Neden önemli: Proje, büyük ölçekli kamusal binaların tamamen yenilenebilir kaynaklarla enerji bağımsız çalışabileceğini gösteren somut bir örnek sunuyor. Viyana’nın bu modeli hem şehirlerin enerji maliyetlerini uzun vadede sabitleme hem de karbon azaltım hedeflerini hızlandırma açısından güçlü bir referans haline getiriyor.
Viyana, sürdürülebilir şehir planlaması hedefleri doğrultusunda Sport Arena Wien projesini tamamlayarak enerji dönüşümünde yeni bir adım attı. Yenilenen spor kompleksi, elektrik ve ısı ihtiyacını tamamen kendi üretip karşılayacak şekilde tasarlandı. Şehir yönetimi, eski tesisin kapasitesini büyütürken yapıyı modern standartlara taşıdı ve enerji bağımsız, düşük emisyonlu bir kamu binası modeli ortaya koydu.
PVT ve jeotermal sistem aynı çatı altında
Sport Arena Wien’in enerji omurgasını, çatıda kurulan fotovoltaik-termal (PVT) hibrit paneller oluşturuyor. Bu paneller aynı anda hem elektrik hem de ısı üreterek çatı alanını maksimum verimle kullanıyor. Tesisin çatısında yaklaşık 1.125–1.130 hibrit panelden oluşan ve 2.237–2.260 metrekarelik alana yayılan kurulum yer alıyor; sistemin yıllık enerji üretimi yaklaşık 2,3 GWh seviyesinde. Bu ölçek, Sport Arena Wien’i Avrupa’daki en büyük PVT uygulamalarından biri haline getiriyor.
PVT üretimini destekleyen ikinci ana kaynak ise jeotermal altyapı. Tesisin altında yer alan termal kuyu ve sondaj sistemi, yer altının doğal sıcaklık farkını kullanarak ısı pompalarını besliyor. İnşaat aşamasından itibaren devreye alınan bu düzen, binanın dört mevsim dengeli sıcaklıkta kalmasını sağlıyor. Beton kütlenin ısı depolama özelliği de gündüz-gece sıcaklık dalgalanmalarına karşı iç ortamı stabilize eden bir tampon görevi görüyor.
Geri dönüşüm ve uzun vadeli maliyet dengesi
Viyana yönetimi, yeni projenin çevresel etkisini azaltmak için eski spor tesisinin enkazını da sürece dahil etti. Yıkımdan çıkan malzemenin büyük kısmı yeniden kullanıldı; bu sayede hem yakıt tüketimi hem de yeni malzeme ihtiyacı düşürüldü.
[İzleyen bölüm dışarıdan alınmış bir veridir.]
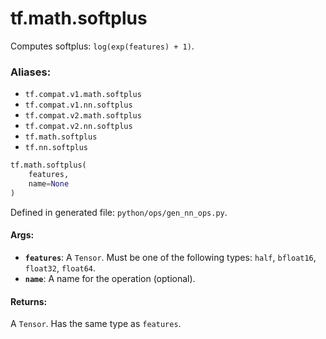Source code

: <div itemscope itemtype="http://developers.google.com/ReferenceObject">
<meta itemprop="name" content="tf.math.softplus" />
<meta itemprop="path" content="Stable" />
</div>

# tf.math.softplus

Computes softplus: `log(exp(features) + 1)`.

### Aliases:

* `tf.compat.v1.math.softplus`
* `tf.compat.v1.nn.softplus`
* `tf.compat.v2.math.softplus`
* `tf.compat.v2.nn.softplus`
* `tf.math.softplus`
* `tf.nn.softplus`

``` python
tf.math.softplus(
    features,
    name=None
)
```



Defined in generated file: `python/ops/gen_nn_ops.py`.

<!-- Placeholder for "Used in" -->


#### Args:


* <b>`features`</b>: A `Tensor`. Must be one of the following types: `half`, `bfloat16`, `float32`, `float64`.
* <b>`name`</b>: A name for the operation (optional).


#### Returns:

A `Tensor`. Has the same type as `features`.
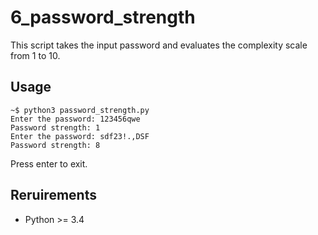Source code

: 6_password_strength
===================

This script takes the input password and evaluates the complexity scale from 1 to 10.

Usage
-----

```
~$ python3 password_strength.py 
Enter the password: 123456qwe
Password strength: 1
Enter the password: sdf23!.,DSF
Password strength: 8
```
Press enter to exit.

Reruirements
------------

- Python >= 3.4
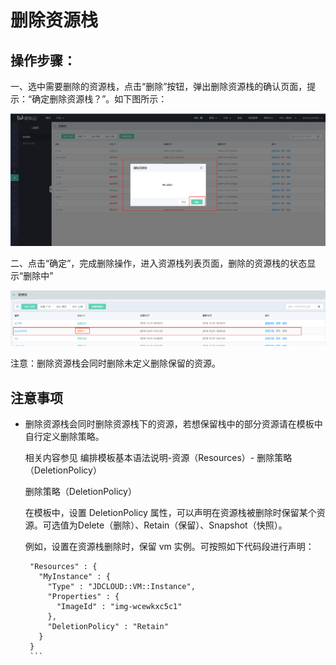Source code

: # 删除资源栈


## 操作步骤：

一、选中需要删除的资源栈，点击“删除”按钮，弹出删除资源栈的确认页面，提示：“确定删除资源栈？”。如下图所示：

![](https://raw.githubusercontent.com/jdclouddocs/cn/resource-orchestration/image/resource/delete%20stack001.png)

二、点击“确定”，完成删除操作，进入资源栈列表页面，删除的资源栈的状态显示“删除中”

![](https://raw.githubusercontent.com/jdclouddocs/cn/resource-orchestration/image/resource/delete%20stack002.png)

注意：删除资源栈会同时删除未定义删除保留的资源。
## 注意事项

- 删除资源栈会同时删除资源栈下的资源，若想保留栈中的部分资源请在模板中自行定义删除策略。
  
  相关内容参见 编排模板基本语法说明-资源（Resources）- 删除策略（DeletionPolicy）
  
  
  删除策略（DeletionPolicy）

  在模板中，设置 DeletionPolicy 属性，可以声明在资源栈被删除时保留某个资源。可选值为Delete（删除）、Retain（保留）、Snapshot（快照）。

  例如，设置在资源栈删除时，保留 vm 实例。可按照如下代码段进行声明：
     
     ```
      "Resources" : {
        "MyInstance" : {
          "Type" : "JDCLOUD::VM::Instance",
          "Properties" : {
            "ImageId" : "img-wcewkxc5c1"
          },
          "DeletionPolicy" : "Retain"
        }
      }
      ```
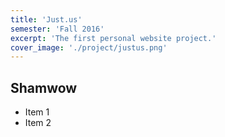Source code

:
 ```yaml
---
title: 'Just.us'
semester: 'Fall 2016'
excerpt: 'The first personal website project.'
cover_image: './project/justus.png'
---
```

## Shamwow

* Item 1
* Item 2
Geri dönüşüm oranının yükseltilmesi, projenin karbon ayak izini azaltırken maliyetlerin de kontrol altında kalmasına katkı sağladı.
Enerji tarafında ise amaç, tesisin yıllar boyunca dışarıdan enerji almadan çalışması. Bu yaklaşım, işletme giderlerinin daha öngörülebilir bir seviyede kalmasını ve binanın enerji fiyatlarındaki dalgalanmalara karşı dayanıklı olmasını hedefliyor.
Diğer şehirler için ölçeklenebilir bir model
Sport Arena Wien, Viyana’nın yenilenebilir enerji kullanımını tek bir kamusal yapıda birleştiren en görünür örneklerinden biri olarak öne çıkıyor. Şehir planlamacıları, bu projeyle elde edilen teknik ve operasyonel deneyimin yeni kamu binalarında da uygulanacağını belirtiyor. Uzmanlara göre modelin başarısı, özellikle büyük şehirlerde spor, kültür ve kamu tesislerinin enerji bağımsızlığı hedefiyle yeniden tasarlanmasını hızlandırabilir.